Collection entries
━━━━━━━━

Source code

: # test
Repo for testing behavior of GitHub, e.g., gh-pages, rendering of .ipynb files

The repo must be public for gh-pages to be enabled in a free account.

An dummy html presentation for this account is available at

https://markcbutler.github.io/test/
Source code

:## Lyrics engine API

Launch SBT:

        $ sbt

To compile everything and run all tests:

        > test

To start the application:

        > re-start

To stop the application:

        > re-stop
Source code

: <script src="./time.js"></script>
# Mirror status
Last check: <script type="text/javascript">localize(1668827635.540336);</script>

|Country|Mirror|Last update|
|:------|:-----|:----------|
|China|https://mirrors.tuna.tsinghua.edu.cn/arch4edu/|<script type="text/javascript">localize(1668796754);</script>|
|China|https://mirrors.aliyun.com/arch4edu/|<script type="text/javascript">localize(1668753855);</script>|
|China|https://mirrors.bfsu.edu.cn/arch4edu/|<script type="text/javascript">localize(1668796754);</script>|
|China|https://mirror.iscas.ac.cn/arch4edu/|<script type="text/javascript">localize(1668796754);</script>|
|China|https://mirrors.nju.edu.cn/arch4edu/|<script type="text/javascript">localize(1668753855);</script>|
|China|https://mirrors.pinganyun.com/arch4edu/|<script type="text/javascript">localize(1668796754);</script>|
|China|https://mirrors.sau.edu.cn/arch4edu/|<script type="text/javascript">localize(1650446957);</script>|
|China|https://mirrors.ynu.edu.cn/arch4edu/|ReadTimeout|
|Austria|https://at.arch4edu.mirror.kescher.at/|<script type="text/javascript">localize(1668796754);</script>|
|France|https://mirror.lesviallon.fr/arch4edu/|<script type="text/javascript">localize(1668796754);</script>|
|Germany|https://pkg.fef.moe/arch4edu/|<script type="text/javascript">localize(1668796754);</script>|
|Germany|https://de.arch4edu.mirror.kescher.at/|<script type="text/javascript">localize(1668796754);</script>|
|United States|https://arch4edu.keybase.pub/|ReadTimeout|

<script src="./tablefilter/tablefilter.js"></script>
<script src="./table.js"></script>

━━━━━━━━

Set down the records again verbatim, so that each word stays as it is.

### Result
Source code

: # test
Repo for testing behavior of GitHub, e.g., gh-pages, rendering of .ipynb files

The repo must be public for gh-pages to be enabled in a free account.

An dummy html presentation for this account is available at

https://markcbutler.github.io/test/
Source code

:## Lyrics engine API

Launch SBT:

        $ sbt

To compile everything and run all tests:

        > test

To start the application:

        > re-start

To stop the application:

        > re-stop
Source code

: <script src="./time.js"></script>
# Mirror status
Last check: <script type="text/javascript">localize(1668827635.540336);</script>

|Country|Mirror|Last update|
|:------|:-----|:----------|
|China|https://mirrors.tuna.tsinghua.edu.cn/arch4edu/|<script type="text/javascript">localize(1668796754);</script>|
|China|https://mirrors.aliyun.com/arch4edu/|<script type="text/javascript">localize(1668753855);</script>|
|China|https://mirrors.bfsu.edu.cn/arch4edu/|<script type="text/javascript">localize(1668796754);</script>|
|China|https://mirror.iscas.ac.cn/arch4edu/|<script type="text/javascript">localize(1668796754);</script>|
|China|https://mirrors.nju.edu.cn/arch4edu/|<script type="text/javascript">localize(1668753855);</script>|
|China|https://mirrors.pinganyun.com/arch4edu/|<script type="text/javascript">localize(1668796754);</script>|
|China|https://mirrors.sau.edu.cn/arch4edu/|<script type="text/javascript">localize(1650446957);</script>|
|China|https://mirrors.ynu.edu.cn/arch4edu/|ReadTimeout|
|Austria|https://at.arch4edu.mirror.kescher.at/|<script type="text/javascript">localize(1668796754);</script>|
|France|https://mirror.lesviallon.fr/arch4edu/|<script type="text/javascript">localize(1668796754);</script>|
|Germany|https://pkg.fef.moe/arch4edu/|<script type="text/javascript">localize(1668796754);</script>|
|Germany|https://de.arch4edu.mirror.kescher.at/|<script type="text/javascript">localize(1668796754);</script>|
|United States|https://arch4edu.keybase.pub/|ReadTimeout|

<script src="./tablefilter/tablefilter.js"></script>
<script src="./table.js"></script>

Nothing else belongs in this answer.